WORK INSTRUCTIONS:
Return every line of the listing that includes the string "second".
________________
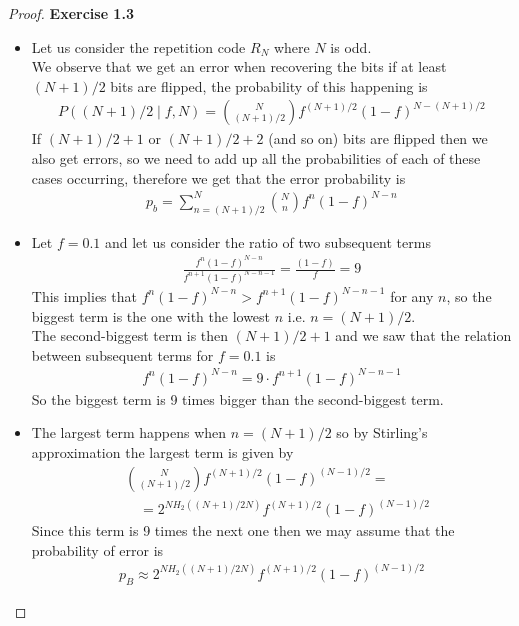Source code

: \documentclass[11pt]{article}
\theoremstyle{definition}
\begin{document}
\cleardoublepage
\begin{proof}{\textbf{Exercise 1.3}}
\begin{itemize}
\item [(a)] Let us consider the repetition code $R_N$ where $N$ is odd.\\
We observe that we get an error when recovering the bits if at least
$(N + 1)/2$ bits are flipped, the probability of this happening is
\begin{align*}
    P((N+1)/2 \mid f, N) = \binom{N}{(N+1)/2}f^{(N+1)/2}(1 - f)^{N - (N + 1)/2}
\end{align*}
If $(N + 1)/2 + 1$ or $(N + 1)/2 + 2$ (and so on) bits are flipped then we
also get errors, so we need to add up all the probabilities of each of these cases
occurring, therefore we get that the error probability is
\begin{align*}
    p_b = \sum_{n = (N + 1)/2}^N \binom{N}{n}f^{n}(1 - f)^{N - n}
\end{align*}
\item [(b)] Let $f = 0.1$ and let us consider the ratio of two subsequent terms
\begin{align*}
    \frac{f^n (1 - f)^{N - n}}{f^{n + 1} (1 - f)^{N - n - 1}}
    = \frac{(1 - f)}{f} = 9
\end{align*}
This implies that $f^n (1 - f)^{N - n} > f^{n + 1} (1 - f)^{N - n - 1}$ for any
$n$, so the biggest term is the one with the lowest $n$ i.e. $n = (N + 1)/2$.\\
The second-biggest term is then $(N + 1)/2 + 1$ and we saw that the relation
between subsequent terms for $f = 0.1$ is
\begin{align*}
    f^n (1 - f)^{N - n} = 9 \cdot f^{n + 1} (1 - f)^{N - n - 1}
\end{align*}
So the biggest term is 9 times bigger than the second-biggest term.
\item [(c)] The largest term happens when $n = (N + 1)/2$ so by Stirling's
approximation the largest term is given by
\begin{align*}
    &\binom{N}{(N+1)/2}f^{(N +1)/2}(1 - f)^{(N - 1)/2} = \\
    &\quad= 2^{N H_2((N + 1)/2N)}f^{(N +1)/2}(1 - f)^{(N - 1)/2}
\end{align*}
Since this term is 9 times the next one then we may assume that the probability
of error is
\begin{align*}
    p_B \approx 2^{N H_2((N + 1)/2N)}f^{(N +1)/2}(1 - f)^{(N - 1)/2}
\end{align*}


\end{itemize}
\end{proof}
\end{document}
________________
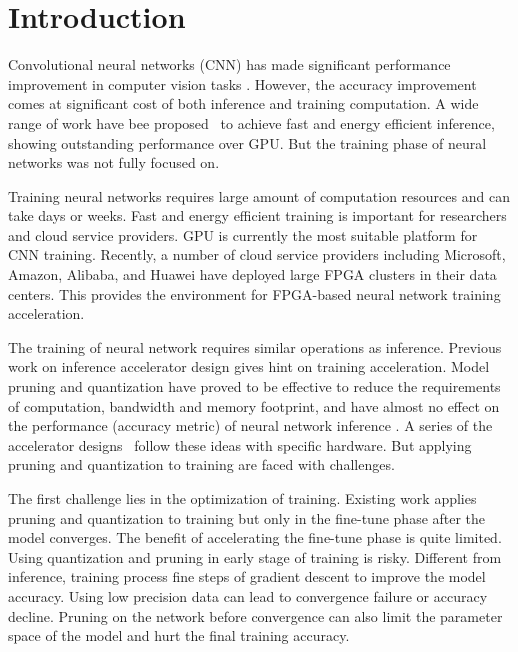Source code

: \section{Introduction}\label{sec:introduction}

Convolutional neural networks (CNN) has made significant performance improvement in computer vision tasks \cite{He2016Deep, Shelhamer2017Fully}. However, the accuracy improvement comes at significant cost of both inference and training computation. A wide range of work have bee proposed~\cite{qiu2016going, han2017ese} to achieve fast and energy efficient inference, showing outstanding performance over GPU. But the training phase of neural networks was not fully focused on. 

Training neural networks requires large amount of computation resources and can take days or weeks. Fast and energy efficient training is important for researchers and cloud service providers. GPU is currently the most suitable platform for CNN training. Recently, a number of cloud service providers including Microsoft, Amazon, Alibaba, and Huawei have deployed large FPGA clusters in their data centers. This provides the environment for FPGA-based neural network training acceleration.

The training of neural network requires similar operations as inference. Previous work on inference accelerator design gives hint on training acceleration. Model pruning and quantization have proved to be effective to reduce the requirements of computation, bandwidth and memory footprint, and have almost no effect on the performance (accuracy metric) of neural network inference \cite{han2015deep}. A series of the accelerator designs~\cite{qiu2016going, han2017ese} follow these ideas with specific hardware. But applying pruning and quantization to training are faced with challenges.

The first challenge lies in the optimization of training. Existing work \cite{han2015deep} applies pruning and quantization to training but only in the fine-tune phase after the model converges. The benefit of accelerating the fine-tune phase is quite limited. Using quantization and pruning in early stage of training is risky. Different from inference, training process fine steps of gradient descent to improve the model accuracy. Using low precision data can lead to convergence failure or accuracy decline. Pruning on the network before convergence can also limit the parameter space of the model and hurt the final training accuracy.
________________
RESULT BELOW:
The second-biggest term is then $(N + 1)/2 + 1$ and we saw that the relation
So the biggest term is 9 times bigger than the second-biggest term.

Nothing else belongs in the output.